__Prompt__
The word to look for is "esterno". Report every line of the entries below that has it.

Saved entries
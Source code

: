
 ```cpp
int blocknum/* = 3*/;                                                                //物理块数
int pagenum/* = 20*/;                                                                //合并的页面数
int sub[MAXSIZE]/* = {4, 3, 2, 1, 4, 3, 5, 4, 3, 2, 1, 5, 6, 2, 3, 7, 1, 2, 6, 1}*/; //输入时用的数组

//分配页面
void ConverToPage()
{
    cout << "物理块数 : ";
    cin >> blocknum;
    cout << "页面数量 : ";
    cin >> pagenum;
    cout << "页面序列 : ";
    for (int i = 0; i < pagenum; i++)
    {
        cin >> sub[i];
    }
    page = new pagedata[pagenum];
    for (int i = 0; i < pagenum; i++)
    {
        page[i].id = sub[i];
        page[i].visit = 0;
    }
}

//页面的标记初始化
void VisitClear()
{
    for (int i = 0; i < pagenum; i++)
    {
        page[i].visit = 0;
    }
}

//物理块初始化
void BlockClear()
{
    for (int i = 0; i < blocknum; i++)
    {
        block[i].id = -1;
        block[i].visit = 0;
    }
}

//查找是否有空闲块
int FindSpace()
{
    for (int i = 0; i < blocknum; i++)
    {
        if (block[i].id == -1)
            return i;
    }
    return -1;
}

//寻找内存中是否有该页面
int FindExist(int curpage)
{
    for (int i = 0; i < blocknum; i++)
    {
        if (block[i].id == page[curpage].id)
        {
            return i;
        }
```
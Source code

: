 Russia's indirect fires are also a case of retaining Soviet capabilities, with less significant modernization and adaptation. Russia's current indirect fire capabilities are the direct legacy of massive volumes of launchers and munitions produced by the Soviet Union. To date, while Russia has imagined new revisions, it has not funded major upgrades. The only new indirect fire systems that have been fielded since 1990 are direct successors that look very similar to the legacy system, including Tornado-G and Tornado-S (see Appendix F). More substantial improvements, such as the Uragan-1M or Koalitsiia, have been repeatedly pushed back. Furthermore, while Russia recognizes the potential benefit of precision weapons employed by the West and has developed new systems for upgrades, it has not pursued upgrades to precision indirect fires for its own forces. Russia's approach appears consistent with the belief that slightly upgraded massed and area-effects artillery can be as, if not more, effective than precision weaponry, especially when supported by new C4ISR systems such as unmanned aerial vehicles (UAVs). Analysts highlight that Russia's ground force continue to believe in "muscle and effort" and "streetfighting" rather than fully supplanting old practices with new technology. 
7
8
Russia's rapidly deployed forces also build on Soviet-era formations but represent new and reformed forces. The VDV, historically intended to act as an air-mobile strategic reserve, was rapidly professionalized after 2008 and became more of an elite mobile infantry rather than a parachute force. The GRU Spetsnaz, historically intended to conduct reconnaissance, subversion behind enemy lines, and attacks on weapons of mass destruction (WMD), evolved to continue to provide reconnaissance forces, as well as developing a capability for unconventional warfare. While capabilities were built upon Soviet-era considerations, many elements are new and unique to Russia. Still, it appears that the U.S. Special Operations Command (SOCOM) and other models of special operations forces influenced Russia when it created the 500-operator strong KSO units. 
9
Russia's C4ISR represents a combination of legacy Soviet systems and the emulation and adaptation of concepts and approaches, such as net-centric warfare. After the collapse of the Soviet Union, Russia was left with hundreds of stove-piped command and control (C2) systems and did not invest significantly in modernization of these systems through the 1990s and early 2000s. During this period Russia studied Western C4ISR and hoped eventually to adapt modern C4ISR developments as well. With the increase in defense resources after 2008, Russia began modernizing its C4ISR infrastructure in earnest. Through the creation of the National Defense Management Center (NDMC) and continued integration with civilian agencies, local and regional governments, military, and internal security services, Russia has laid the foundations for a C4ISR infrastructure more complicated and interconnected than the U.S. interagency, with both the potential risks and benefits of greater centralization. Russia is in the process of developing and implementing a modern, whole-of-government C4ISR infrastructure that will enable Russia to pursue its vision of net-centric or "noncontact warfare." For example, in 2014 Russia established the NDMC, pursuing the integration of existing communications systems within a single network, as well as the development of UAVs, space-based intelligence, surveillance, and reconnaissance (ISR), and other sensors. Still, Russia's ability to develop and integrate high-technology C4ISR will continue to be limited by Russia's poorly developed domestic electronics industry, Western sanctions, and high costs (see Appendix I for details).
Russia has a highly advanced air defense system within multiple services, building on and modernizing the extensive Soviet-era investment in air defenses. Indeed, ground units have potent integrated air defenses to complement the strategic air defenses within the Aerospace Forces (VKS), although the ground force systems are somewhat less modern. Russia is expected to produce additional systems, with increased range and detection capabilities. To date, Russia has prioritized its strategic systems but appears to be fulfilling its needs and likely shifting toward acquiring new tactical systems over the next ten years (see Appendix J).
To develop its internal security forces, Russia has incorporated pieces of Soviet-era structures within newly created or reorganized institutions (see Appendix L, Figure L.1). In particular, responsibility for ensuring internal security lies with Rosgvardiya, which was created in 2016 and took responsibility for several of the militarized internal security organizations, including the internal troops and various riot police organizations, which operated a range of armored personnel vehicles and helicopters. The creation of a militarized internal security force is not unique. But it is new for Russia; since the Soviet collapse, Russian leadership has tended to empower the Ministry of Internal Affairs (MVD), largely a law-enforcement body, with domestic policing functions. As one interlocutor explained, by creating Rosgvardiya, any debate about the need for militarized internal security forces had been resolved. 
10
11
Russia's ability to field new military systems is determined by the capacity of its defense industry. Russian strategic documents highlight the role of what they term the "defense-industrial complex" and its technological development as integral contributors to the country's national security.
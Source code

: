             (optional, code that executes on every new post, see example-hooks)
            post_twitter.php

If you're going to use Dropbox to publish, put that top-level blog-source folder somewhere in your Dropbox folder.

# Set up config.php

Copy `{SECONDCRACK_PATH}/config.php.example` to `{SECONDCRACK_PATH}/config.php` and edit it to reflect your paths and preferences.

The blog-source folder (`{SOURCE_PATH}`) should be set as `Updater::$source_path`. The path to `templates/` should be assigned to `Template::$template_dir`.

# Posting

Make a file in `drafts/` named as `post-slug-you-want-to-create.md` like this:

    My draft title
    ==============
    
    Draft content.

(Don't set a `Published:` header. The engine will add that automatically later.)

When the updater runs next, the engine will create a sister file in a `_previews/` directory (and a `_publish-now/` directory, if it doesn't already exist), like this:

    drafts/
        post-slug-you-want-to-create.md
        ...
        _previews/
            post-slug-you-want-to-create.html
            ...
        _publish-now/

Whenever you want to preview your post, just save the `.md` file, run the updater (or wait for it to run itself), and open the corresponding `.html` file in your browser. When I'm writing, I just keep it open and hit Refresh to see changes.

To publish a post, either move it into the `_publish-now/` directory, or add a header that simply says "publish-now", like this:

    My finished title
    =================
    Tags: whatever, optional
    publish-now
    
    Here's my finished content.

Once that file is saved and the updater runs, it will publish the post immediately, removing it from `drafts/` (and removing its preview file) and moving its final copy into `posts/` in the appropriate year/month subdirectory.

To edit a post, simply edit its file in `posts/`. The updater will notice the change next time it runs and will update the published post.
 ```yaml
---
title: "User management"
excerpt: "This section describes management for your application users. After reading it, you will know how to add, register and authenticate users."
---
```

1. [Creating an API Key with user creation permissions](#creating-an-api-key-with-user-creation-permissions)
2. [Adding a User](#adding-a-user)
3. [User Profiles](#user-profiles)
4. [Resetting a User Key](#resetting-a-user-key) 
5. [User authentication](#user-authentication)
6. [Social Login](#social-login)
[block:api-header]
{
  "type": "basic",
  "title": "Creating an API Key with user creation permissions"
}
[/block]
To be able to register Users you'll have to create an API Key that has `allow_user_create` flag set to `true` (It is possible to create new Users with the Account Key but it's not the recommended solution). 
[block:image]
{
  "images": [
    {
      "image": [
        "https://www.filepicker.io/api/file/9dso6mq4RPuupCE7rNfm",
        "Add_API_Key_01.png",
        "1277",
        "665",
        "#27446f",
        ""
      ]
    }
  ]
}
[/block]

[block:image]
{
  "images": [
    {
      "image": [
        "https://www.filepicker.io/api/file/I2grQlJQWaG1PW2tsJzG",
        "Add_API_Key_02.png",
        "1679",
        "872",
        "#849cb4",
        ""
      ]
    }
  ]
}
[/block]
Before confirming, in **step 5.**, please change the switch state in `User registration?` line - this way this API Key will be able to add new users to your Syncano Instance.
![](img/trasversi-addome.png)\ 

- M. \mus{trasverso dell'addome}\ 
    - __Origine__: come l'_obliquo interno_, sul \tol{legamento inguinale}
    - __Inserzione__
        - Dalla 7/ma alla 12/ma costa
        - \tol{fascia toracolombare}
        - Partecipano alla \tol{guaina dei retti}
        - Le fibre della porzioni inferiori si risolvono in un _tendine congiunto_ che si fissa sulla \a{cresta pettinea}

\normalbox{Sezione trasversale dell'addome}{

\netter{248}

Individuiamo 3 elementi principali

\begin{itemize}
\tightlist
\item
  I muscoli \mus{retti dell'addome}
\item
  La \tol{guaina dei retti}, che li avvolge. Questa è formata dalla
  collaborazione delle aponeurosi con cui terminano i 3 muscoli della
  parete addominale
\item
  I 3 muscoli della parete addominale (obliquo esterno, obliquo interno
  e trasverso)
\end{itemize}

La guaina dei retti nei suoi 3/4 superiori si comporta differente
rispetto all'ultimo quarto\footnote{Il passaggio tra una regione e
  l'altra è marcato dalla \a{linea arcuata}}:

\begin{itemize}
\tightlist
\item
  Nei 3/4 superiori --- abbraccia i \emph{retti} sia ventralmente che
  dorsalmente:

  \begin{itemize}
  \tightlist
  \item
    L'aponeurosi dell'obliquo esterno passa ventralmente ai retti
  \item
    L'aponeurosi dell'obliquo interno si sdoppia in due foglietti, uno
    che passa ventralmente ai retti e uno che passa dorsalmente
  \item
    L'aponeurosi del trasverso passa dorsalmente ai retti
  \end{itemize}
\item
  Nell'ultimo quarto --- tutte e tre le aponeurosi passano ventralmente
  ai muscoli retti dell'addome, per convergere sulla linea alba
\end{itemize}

__Solution for this problem__
  I 3 muscoli della parete addominale (obliquo esterno, obliquo interno
    L'aponeurosi dell'obliquo esterno passa ventralmente ai retti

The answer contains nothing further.